**ABOUT THIS TASK**
Write out again, exactly, the lines below starting at the one with "module or classes." and ending at the one with "or grammar-specific names.".
━━━━━━━━━━
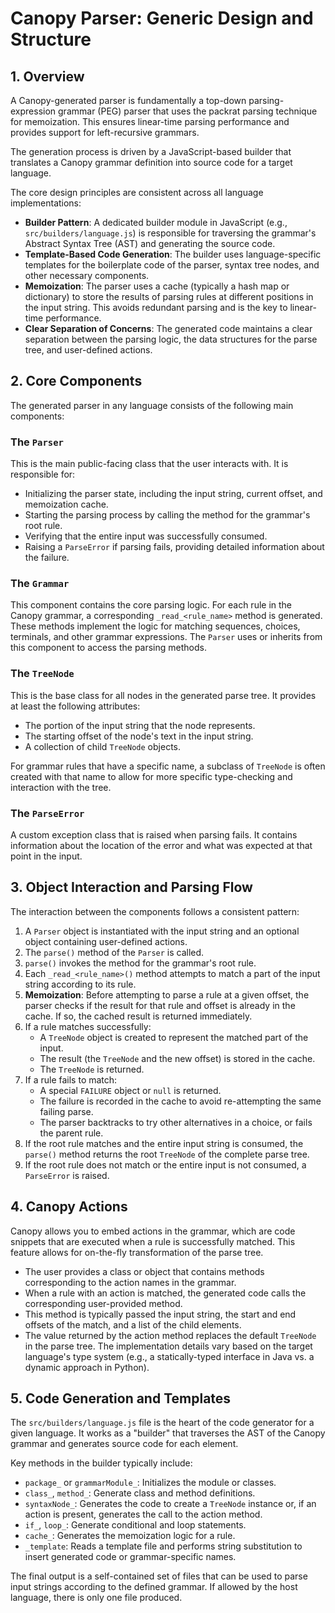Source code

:# Canopy Parser: Generic Design and Structure

## 1. Overview

A Canopy-generated parser is fundamentally a top-down parsing-expression grammar (PEG) parser that uses the packrat parsing technique for memoization. This ensures linear-time parsing performance and provides support for left-recursive grammars.

The generation process is driven by a JavaScript-based builder that translates a Canopy grammar definition into source code for a target language.

The core design principles are consistent across all language implementations:

- **Builder Pattern**: A dedicated builder module in JavaScript (e.g., `src/builders/language.js`) is responsible for traversing the grammar's Abstract Syntax Tree (AST) and generating the source code.
- **Template-Based Code Generation**: The builder uses language-specific templates for the boilerplate code of the parser, syntax tree nodes, and other necessary components.
- **Memoization**: The parser uses a cache (typically a hash map or dictionary) to store the results of parsing rules at different positions in the input string. This avoids redundant parsing and is the key to linear-time performance.
- **Clear Separation of Concerns**: The generated code maintains a clear separation between the parsing logic, the data structures for the parse tree, and user-defined actions.

## 2. Core Components

The generated parser in any language consists of the following main components:

### The `Parser`

This is the main public-facing class that the user interacts with. It is responsible for:

- Initializing the parser state, including the input string, current offset, and memoization cache.
- Starting the parsing process by calling the method for the grammar's root rule.
- Verifying that the entire input was successfully consumed.
- Raising a `ParseError` if parsing fails, providing detailed information about the failure.

### The `Grammar`

This component contains the core parsing logic. For each rule in the Canopy grammar, a corresponding `_read_<rule_name>` method is generated. These methods implement the logic for matching sequences, choices, terminals, and other grammar expressions. The `Parser` uses or inherits from this component to access the parsing methods.

### The `TreeNode`

This is the base class for all nodes in the generated parse tree. It provides at least the following attributes:

- The portion of the input string that the node represents.
- The starting offset of the node's text in the input string.
- A collection of child `TreeNode` objects.

For grammar rules that have a specific name, a subclass of `TreeNode` is often created with that name to allow for more specific type-checking and interaction with the tree.

### The `ParseError`

A custom exception class that is raised when parsing fails. It contains information about the location of the error and what was expected at that point in the input.

## 3. Object Interaction and Parsing Flow

The interaction between the components follows a consistent pattern:

1.  A `Parser` object is instantiated with the input string and an optional object containing user-defined actions.
2.  The `parse()` method of the `Parser` is called.
3.  `parse()` invokes the method for the grammar's root rule.
4.  Each `_read_<rule_name>()` method attempts to match a part of the input string according to its rule.
5.  **Memoization**: Before attempting to parse a rule at a given offset, the parser checks if the result for that rule and offset is already in the cache. If so, the cached result is returned immediately.
6.  If a rule matches successfully:
    - A `TreeNode` object is created to represent the matched part of the input.
    - The result (the `TreeNode` and the new offset) is stored in the cache.
    - The `TreeNode` is returned.
7.  If a rule fails to match:
    - A special `FAILURE` object or `null` is returned.
    - The failure is recorded in the cache to avoid re-attempting the same failing parse.
    - The parser backtracks to try other alternatives in a choice, or fails the parent rule.
8.  If the root rule matches and the entire input string is consumed, the `parse()` method returns the root `TreeNode` of the complete parse tree.
9.  If the root rule does not match or the entire input is not consumed, a `ParseError` is raised.

## 4. Canopy Actions

Canopy allows you to embed actions in the grammar, which are code snippets that are executed when a rule is successfully matched. This feature allows for on-the-fly transformation of the parse tree.

- The user provides a class or object that contains methods corresponding to the action names in the grammar.
- When a rule with an action is matched, the generated code calls the corresponding user-provided method.
- This method is typically passed the input string, the start and end offsets of the match, and a list of the child elements.
- The value returned by the action method replaces the default `TreeNode` in the parse tree. The implementation details vary based on the target language's type system (e.g., a statically-typed interface in Java vs. a dynamic approach in Python).

## 5. Code Generation and Templates

The `src/builders/language.js` file is the heart of the code generator for a given language. It works as a "builder" that traverses the AST of the Canopy grammar and generates source code for each element.

Key methods in the builder typically include:

- `package_` or `grammarModule_`: Initializes the module or classes.
- `class_`, `method_`: Generate class and method definitions.
- `syntaxNode_`: Generates the code to create a `TreeNode` instance or, if an action is present, generates the call to the action method.
- `if_`, `loop_`: Generate conditional and loop statements.
- `cache_`: Generates the memoization logic for a rule.
- `_template`: Reads a template file and performs string substitution to insert generated code or grammar-specific names.

The final output is a self-contained set of files that can be used to parse input strings according to the defined grammar. If allowed by the host language, there is only one file produced.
━━━━━━━━━━
**SOLUTION FOR THIS TASK**
- `package_` or `grammarModule_`: Initializes the module or classes.
- `class_`, `method_`: Generate class and method definitions.
- `syntaxNode_`: Generates the code to create a `TreeNode` instance or, if an action is present, generates the call to the action method.
- `if_`, `loop_`: Generate conditional and loop statements.
- `cache_`: Generates the memoization logic for a rule.
- `_template`: Reads a template file and performs string substitution to insert generated code or grammar-specific names.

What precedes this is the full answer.